What to do ->
Which lines in the records below contain the word "partialTick"? Copy each one out.

[Data for analysis — start]

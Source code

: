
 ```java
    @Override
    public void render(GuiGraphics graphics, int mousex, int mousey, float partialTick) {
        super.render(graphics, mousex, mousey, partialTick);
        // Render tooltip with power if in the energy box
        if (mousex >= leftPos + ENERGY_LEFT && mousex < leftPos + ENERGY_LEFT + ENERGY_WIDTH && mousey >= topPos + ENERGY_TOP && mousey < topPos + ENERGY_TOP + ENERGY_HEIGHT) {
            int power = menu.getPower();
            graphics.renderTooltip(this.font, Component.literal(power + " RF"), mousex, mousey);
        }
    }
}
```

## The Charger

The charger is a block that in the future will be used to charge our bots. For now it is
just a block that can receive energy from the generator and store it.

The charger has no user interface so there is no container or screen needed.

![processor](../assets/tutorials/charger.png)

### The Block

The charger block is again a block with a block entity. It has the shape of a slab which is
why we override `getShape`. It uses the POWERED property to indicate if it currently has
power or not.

[Data for analysis — finish]

Response ->
    public void render(GuiGraphics graphics, int mousex, int mousey, float partialTick) {
        super.render(graphics, mousex, mousey, partialTick);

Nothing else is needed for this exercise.